==== EXERCISE INPUT

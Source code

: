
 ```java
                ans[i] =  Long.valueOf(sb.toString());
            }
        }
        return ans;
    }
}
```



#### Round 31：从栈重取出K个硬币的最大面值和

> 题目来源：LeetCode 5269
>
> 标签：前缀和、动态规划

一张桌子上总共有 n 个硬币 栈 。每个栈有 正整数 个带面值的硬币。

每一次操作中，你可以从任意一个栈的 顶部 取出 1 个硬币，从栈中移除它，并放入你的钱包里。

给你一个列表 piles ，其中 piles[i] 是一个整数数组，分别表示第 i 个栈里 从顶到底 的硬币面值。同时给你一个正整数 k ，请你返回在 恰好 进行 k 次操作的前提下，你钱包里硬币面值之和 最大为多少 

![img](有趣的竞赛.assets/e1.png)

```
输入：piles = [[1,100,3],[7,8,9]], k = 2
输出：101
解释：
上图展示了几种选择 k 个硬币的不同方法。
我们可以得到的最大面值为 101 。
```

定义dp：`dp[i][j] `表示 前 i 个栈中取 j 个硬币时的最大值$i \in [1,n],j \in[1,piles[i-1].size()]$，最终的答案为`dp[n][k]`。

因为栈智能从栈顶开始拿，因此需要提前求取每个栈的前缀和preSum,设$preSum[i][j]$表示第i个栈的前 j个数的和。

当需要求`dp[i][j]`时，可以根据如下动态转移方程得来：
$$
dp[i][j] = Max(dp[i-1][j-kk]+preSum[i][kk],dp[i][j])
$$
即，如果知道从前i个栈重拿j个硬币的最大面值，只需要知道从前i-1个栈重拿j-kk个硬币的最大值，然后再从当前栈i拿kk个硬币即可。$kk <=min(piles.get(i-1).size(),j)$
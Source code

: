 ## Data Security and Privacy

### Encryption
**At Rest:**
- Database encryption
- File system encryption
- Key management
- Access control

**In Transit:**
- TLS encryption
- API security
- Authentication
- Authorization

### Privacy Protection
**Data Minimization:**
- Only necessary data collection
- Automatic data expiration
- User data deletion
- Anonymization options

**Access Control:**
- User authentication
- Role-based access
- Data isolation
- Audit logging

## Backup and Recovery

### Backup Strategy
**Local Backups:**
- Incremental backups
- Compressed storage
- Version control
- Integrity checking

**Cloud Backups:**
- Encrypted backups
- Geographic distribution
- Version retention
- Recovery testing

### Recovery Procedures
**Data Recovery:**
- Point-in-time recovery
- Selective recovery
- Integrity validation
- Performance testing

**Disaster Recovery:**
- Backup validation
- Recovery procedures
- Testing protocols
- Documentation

========

● ASSIGNMENT: The answer must be one number, the count of lines above that hold the word "Privacy".

● YOUR RESPONSE: 2